Sunday, August 14, 2011

What's Heaven Like?


"What's heaven like?" Little One asked me yesterday.

We had a lot of deep discussions, me and the six-year-old, on our errand run. Everything from the differences between Judaism and Christianity to how recycled paper is made to who me and mommy are voting for the next presidential election.

So how to you explain heaven to a second-grader?

To paraphrase, I said something along the lines of, "No one knows exactly what heaven will be like, but we are promised that it will be better than anything we can ever imagine. I mean, think of the best possible thing you can do, or think of the best possible place you can be, well, heaven will be infinitely more better than that."

I glance in the rear-view mirror and meet her eyes.

"I think it will be like a birthday party that never ends," she says with a smile.

"Perfect!" I am impressed. "Excellent! That's exactly what I'm talking about. I think for many little boys and girls who go to heaven before they get old and become adults, I think that heaven is exactly like that for them."

"What would heaven be like for you, Daddy?"

Hmmm. "You know how I like to read? You know how we're on our way to our second library today?" Nods in the back seat. "Well, I guess, for me, heaven would be like a giant library. An infinitely large library, with every book ever written or every book that is yet to be written, every book that was lost and every book that was imagined. And I would have some superability to read any book I wanted to in one second, though it would feel I lived through it entirely. Understand?"

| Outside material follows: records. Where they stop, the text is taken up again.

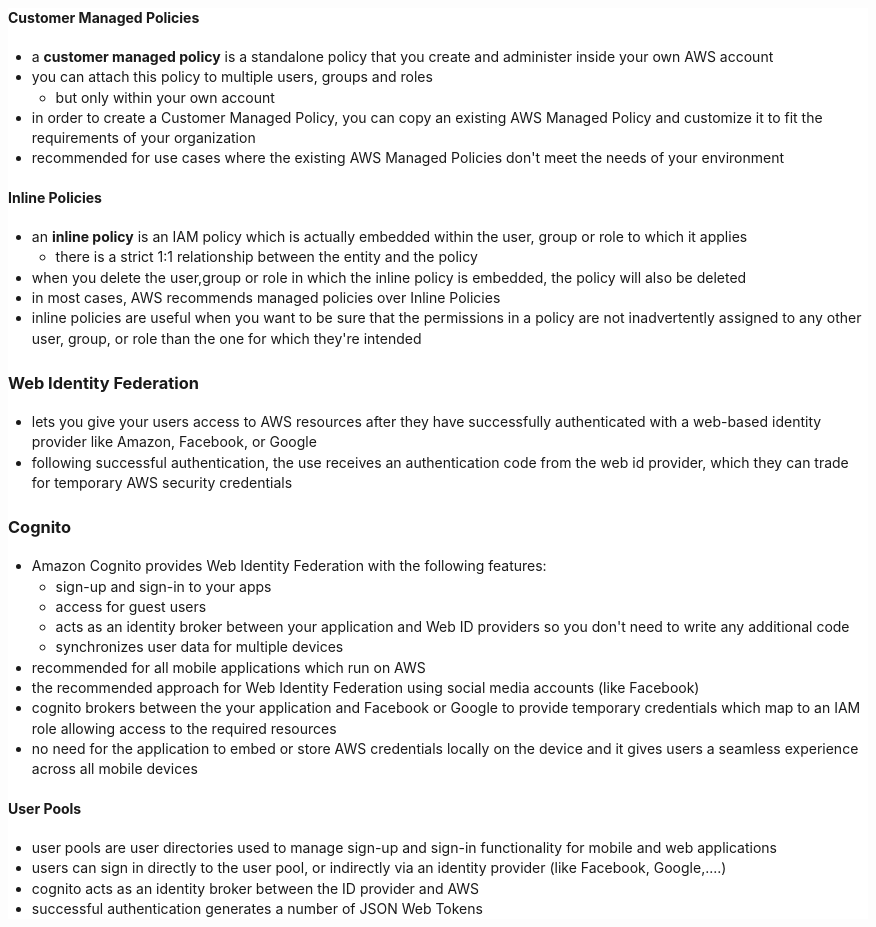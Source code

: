 #### Customer Managed Policies
* a **customer managed policy** is a standalone policy that you create and administer inside your own AWS account
* you can attach this policy to multiple users, groups and roles
    * but only within your own account
* in order to create a Customer Managed Policy, you can copy an existing AWS Managed Policy and customize it to fit
the requirements of your organization
* recommended for use cases where the existing AWS Managed Policies don't meet the needs of your environment

#### Inline Policies
* an **inline policy** is an IAM policy which is actually embedded within the user, group or role to which it
applies
    * there is a strict 1:1 relationship between the entity and the policy
* when you delete the user,group or role in which the inline policy is embedded, the policy will also be deleted
* in most cases, AWS recommends managed policies over Inline Policies
* inline policies are useful when you want to be sure that the permissions in a policy are not inadvertently assigned
to any other user, group, or role than the one for which they're intended


### Web Identity Federation
* lets you give your users access to AWS resources after they have successfully authenticated with a web-based identity 
provider like Amazon, Facebook, or Google
* following successful authentication, the use receives an authentication code from the web id provider, which they
can trade for temporary AWS security credentials

### Cognito
* Amazon Cognito provides Web Identity Federation with the following features:
    * sign-up and sign-in to your apps
    * access for guest users
    * acts as an identity broker between your application and Web ID providers so you don't need to write any 
    additional code
    * synchronizes user data for multiple devices
* recommended for all mobile applications which run on AWS
* the recommended approach for Web Identity Federation using social media accounts (like Facebook)
* cognito brokers between the your application and Facebook or Google to provide temporary credentials which map to
an IAM role allowing access to the required resources
* no need for the application to embed or store AWS credentials locally on the device and it gives users a seamless
experience across all mobile devices    

#### User Pools
* user pools are user directories used to manage sign-up and sign-in functionality for mobile and web applications
* users can sign in directly to the user pool, or indirectly via an identity provider (like Facebook, Google,....)
* cognito acts as an identity broker between the ID provider and AWS
* successful authentication generates a number of JSON Web Tokens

Again she nods. I think a little more as we're driving down back roads and stopping for traffic lights.

Heaven would also contain every world ever though up. All those science fiction books I read - well, the worlds those writers crafted would actually exist, and I could visit them. The authors, too, they'd be at my disposal, and oh what bull sessions we'd have. (Because in heaven, I'd have no problem speaking my mind to anyone.) Even the two worlds I created in my two novels would exist, physically, really exist, like Hugh Everett parallel-worlds exist, and I'd be able to step over that line in the sand and enter them as casually as I would leave the front door to go to work tomorrow morning.

But most of all, I think, the visions in the last book of the Bible, Revelation, would become really truly real. Fleshed out. Gain physical existence and ontological meaning. John's final book would be like Cliff Notes of Cliff Notes compared to what we'd see and feel and hear and experience.

How's that for trying to put into words something we will never know this side of eternity?

What a great time I have every Saturday during these errands!